We present a successful procedure of transcatheter aortic valve replacement and high-risk percutaneous coronary intervention utilizing venoarterial extracorporeal membrane oxygenation for hemodynamic support in a very frail 88-year-old Caucasian woman with severe symptomatic aortic stenosis and coronary bypass grafting in the past.

Echocardiography revealed a “low-flow low-gradient” aortic stenosis (mean transvalvular gradient 30 mmHg, aortic valve area 0.4 cm², significant calcification), a left ventricular ejection fraction of 35%, severe mitral regurgitation with moderate stenosis (mean transvalvular gradient 7 mmHg), with a systolic pulmonary artery pressure of 80 mmHg. Moreover, pre-interventional coronary angiography exposed a severe left main ostial stenosis and sequential subtotal heavily calcified stenosis of the left anterior descending artery . Computed tomographic angiography showed no heavy tortuosity but moderate calcification of the iliofemoral arteries.

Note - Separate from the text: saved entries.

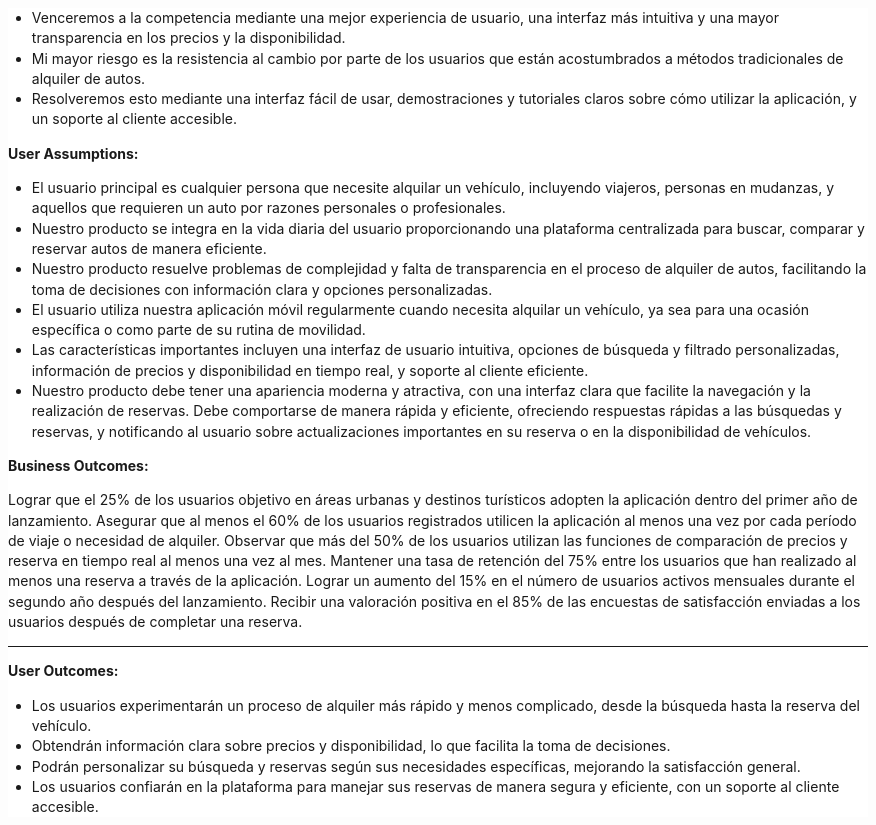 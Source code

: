 - Venceremos a la competencia mediante una mejor experiencia de usuario, una interfaz más intuitiva y una mayor transparencia en los precios y la disponibilidad.
- Mi mayor riesgo es la resistencia al cambio por parte de los usuarios que están acostumbrados a métodos tradicionales de alquiler de autos.
- Resolveremos esto mediante una interfaz fácil de usar, demostraciones y tutoriales claros sobre cómo utilizar la aplicación, y un soporte al cliente accesible.

**User Assumptions:**

- El usuario principal es cualquier persona que necesite alquilar un vehículo, incluyendo viajeros, personas en mudanzas, y aquellos que requieren un auto por razones personales o profesionales.
- Nuestro producto se integra en la vida diaria del usuario proporcionando una plataforma centralizada para buscar, comparar y reservar autos de manera eficiente.
- Nuestro producto resuelve problemas de complejidad y falta de transparencia en el proceso de alquiler de autos, facilitando la toma de decisiones con información clara y opciones personalizadas.
- El usuario utiliza nuestra aplicación móvil regularmente cuando necesita alquilar un vehículo, ya sea para una ocasión específica o como parte de su rutina de movilidad.
- Las características importantes incluyen una interfaz de usuario intuitiva, opciones de búsqueda y filtrado personalizadas, información de precios y disponibilidad en tiempo real, y soporte al cliente eficiente.
- Nuestro producto debe tener una apariencia moderna y atractiva, con una interfaz clara que facilite la navegación y la realización de reservas. Debe comportarse de manera rápida y eficiente, ofreciendo respuestas rápidas a las búsquedas y reservas, y notificando al usuario sobre actualizaciones importantes en su reserva o en la disponibilidad de vehículos.



**Business Outcomes:**

Lograr que el 25% de los usuarios objetivo en áreas urbanas y destinos turísticos adopten la aplicación dentro del primer año de lanzamiento.
Asegurar que al menos el 60% de los usuarios registrados utilicen la aplicación al menos una vez por cada período de viaje o necesidad de alquiler.
Observar que más del 50% de los usuarios utilizan las funciones de comparación de precios y reserva en tiempo real al menos una vez al mes.
Mantener una tasa de retención del 75% entre los usuarios que han realizado al menos una reserva a través de la aplicación.
Lograr un aumento del 15% en el número de usuarios activos mensuales durante el segundo año después del lanzamiento.
Recibir una valoración positiva en el 85% de las encuestas de satisfacción enviadas a los usuarios después de completar una reserva.

---
**User Outcomes:**
- Los usuarios experimentarán un proceso de alquiler más rápido y menos complicado, desde la búsqueda hasta la reserva del vehículo.
- Obtendrán información clara sobre precios y disponibilidad, lo que facilita la toma de decisiones.
- Podrán personalizar su búsqueda y reservas según sus necesidades específicas, mejorando la satisfacción general.
- Los usuarios confiarán en la plataforma para manejar sus reservas de manera segura y eficiente, con un soporte al cliente accesible.


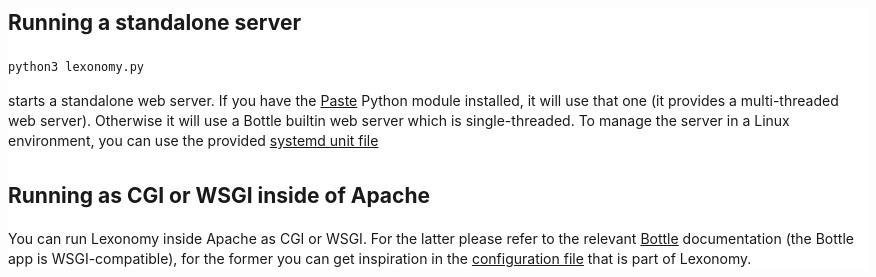 ## Running a standalone server

```
python3 lexonomy.py
```

starts a standalone web server. If you have the [Paste](https://pythonpaste.readthedocs.io/en/latest/) Python module installed, it will use that one (it provides a multi-threaded web server). Otherwise it will use a Bottle builtin web server which is single-threaded. To manage the server in a Linux environment, you can use the provided [systemd unit file](website/docs/lexonomy.service)

## Running as CGI or WSGI inside of Apache

You can run Lexonomy inside Apache as CGI or WSGI. For the latter please refer to the relevant [Bottle](http://bottlepy.org) documentation (the Bottle app is WSGI-compatible), for the former you can get inspiration in the [configuration file](website/docs/lexonomy_httpd.conf) that is part of Lexonomy.

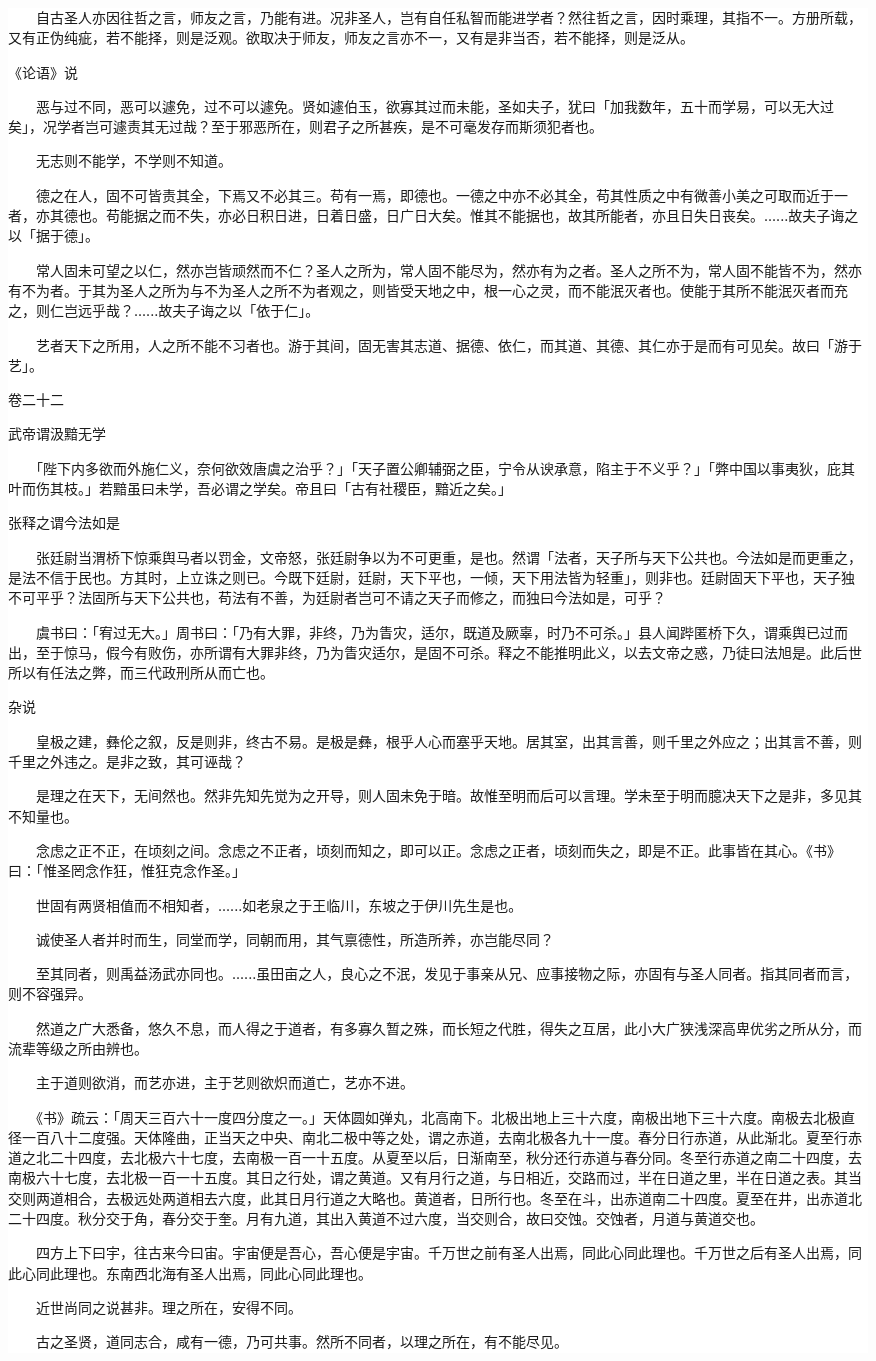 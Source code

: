 　　自古圣人亦因往哲之言，师友之言，乃能有进。况非圣人，岂有自任私智而能进学者？然往哲之言，因时乘理，其指不一。方册所载，又有正伪纯疵，若不能择，则是泛观。欲取决于师友，师友之言亦不一，又有是非当否，若不能择，则是泛从。


《论语》说

　　恶与过不同，恶可以遽免，过不可以遽免。贤如遽伯玉，欲寡其过而未能，圣如夫子，犹曰「加我数年，五十而学易，可以无大过矣」，况学者岂可遽责其无过哉？至于邪恶所在，则君子之所甚疾，是不可毫发存而斯须犯者也。

　　无志则不能学，不学则不知道。

　　德之在人，固不可皆责其全，下焉又不必其三。苟有一焉，即德也。一德之中亦不必其全，苟其性质之中有微善小美之可取而近于一者，亦其德也。苟能据之而不失，亦必日积日进，日着日盛，日广日大矣。惟其不能据也，故其所能者，亦且日失日丧矣。......故夫子诲之以「据于德」。

　　常人固未可望之以仁，然亦岂皆顽然而不仁？圣人之所为，常人固不能尽为，然亦有为之者。圣人之所不为，常人固不能皆不为，然亦有不为者。于其为圣人之所为与不为圣人之所不为者观之，则皆受天地之中，根一心之灵，而不能泯灭者也。使能于其所不能泯灭者而充之，则仁岂远乎哉？......故夫子诲之以「依于仁」。

　　艺者天下之所用，人之所不能不习者也。游于其间，固无害其志道、据德、依仁，而其道、其德、其仁亦于是而有可见矣。故曰「游于艺」。



卷二十二

武帝谓汲黯无学

　　「陛下内多欲而外施仁义，奈何欲效唐虞之治乎？」「天子置公卿辅弼之臣，宁令从谀承意，陷主于不义乎？」「弊中国以事夷狄，庇其叶而伤其枝。」若黯虽曰未学，吾必谓之学矣。帝且曰「古有社稷臣，黯近之矣。」


张释之谓今法如是

　　张廷尉当渭桥下惊乘舆马者以罚金，文帝怒，张廷尉争以为不可更重，是也。然谓「法者，天子所与天下公共也。今法如是而更重之，是法不信于民也。方其时，上立诛之则已。今既下廷尉，廷尉，天下平也，一倾，天下用法皆为轻重」，则非也。廷尉固天下平也，天子独不可平乎？法固所与天下公共也，苟法有不善，为廷尉者岂可不请之天子而修之，而独曰今法如是，可乎？

　　虞书曰：「宥过无大。」周书曰：「乃有大罪，非终，乃为眚灾，适尔，既道及厥辜，时乃不可杀。」县人闻跸匿桥下久，谓乘舆已过而出，至于惊马，假今有败伤，亦所谓有大罪非终，乃为眚灾适尔，是固不可杀。释之不能推明此义，以去文帝之惑，乃徒曰法旭是。此后世所以有任法之弊，而三代政刑所从而亡也。


杂说

　　皇极之建，彝伦之叙，反是则非，终古不易。是极是彝，根乎人心而塞乎天地。居其室，出其言善，则千里之外应之；出其言不善，则千里之外违之。是非之致，其可诬哉？

　　是理之在天下，无间然也。然非先知先觉为之开导，则人固未免于暗。故惟至明而后可以言理。学未至于明而臆决天下之是非，多见其不知量也。

　　念虑之正不正，在顷刻之间。念虑之不正者，顷刻而知之，即可以正。念虑之正者，顷刻而失之，即是不正。此事皆在其心。《书》曰：「惟圣罔念作狂，惟狂克念作圣。」

　　世固有两贤相值而不相知者，......如老泉之于王临川，东坡之于伊川先生是也。

　　诚使圣人者并时而生，同堂而学，同朝而用，其气禀德性，所造所养，亦岂能尽同？

　　至其同者，则禹益汤武亦同也。......虽田亩之人，良心之不泯，发见于事亲从兄、应事接物之际，亦固有与圣人同者。指其同者而言，则不容强异。

　　然道之广大悉备，悠久不息，而人得之于道者，有多寡久暂之殊，而长短之代胜，得失之互居，此小大广狭浅深高卑优劣之所从分，而流辈等级之所由辨也。

　　主于道则欲消，而艺亦进，主于艺则欲炽而道亡，艺亦不进。

　　《书》疏云：「周天三百六十一度四分度之一。」天体圆如弹丸，北高南下。北极出地上三十六度，南极出地下三十六度。南极去北极直径一百八十二度强。天体隆曲，正当天之中央、南北二极中等之处，谓之赤道，去南北极各九十一度。春分日行赤道，从此渐北。夏至行赤道之北二十四度，去北极六十七度，去南极一百一十五度。从夏至以后，日渐南至，秋分还行赤道与春分同。冬至行赤道之南二十四度，去南极六十七度，去北极一百一十五度。其日之行处，谓之黄道。又有月行之道，与日相近，交路而过，半在日道之里，半在日道之表。其当交则两道相合，去极远处两道相去六度，此其日月行道之大略也。黄道者，日所行也。冬至在斗，出赤道南二十四度。夏至在井，出赤道北二十四度。秋分交于角，春分交于奎。月有九道，其出入黄道不过六度，当交则合，故曰交蚀。交蚀者，月道与黄道交也。

　　四方上下曰宇，往古来今曰宙。宇宙便是吾心，吾心便是宇宙。千万世之前有圣人出焉，同此心同此理也。千万世之后有圣人出焉，同此心同此理也。东南西北海有圣人出焉，同此心同此理也。

　　近世尚同之说甚非。理之所在，安得不同。

　　古之圣贤，道同志合，咸有一德，乃可共事。然所不同者，以理之所在，有不能尽见。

The procedure was performed under general anesthesia in our hybrid operating room. Extracorporeal membrane oxygenation was established by left femoral percutaneous cannulation using a 21-Fr venous and 15-Fr arterial cannula. Subsequently, complex percutaneous coronary intervention with implantation of two drug-eluting stents from the left main into the left anterior descending artery was performed via a right femoral arterial 7F sheath. Thereafter, a 23-mm Sapien 3 aortic valve prosthesis (Edwards, Irvine, CA, USA) was implanted via right femoral artery in the usual manner, whereby the arterial pigtail catheter for marking the aortic annulus during transcatheter aortic valve replacement was inserted over a Check-Flo® Hemostasis Assembly (Cook Medical, Bloomington, IN, USA) on a Y-adapter via the arterial extracorporeal membrane oxygenation cannula. After extracorporeal membrane oxygenation decannulation, vascular closure was easily performed using the MANTA vascular closure device in order to reduce procedural time and risk of access site complications.

Conclusions

In summary, we demonstrate the feasibility of elective prophylactic extracorporeal membrane oxygenation implementation in selected very high-risk and frail patients undergoing transcatheter aortic valve replacement and percutaneous coronary intervention in order to avoid intraprocedural complications.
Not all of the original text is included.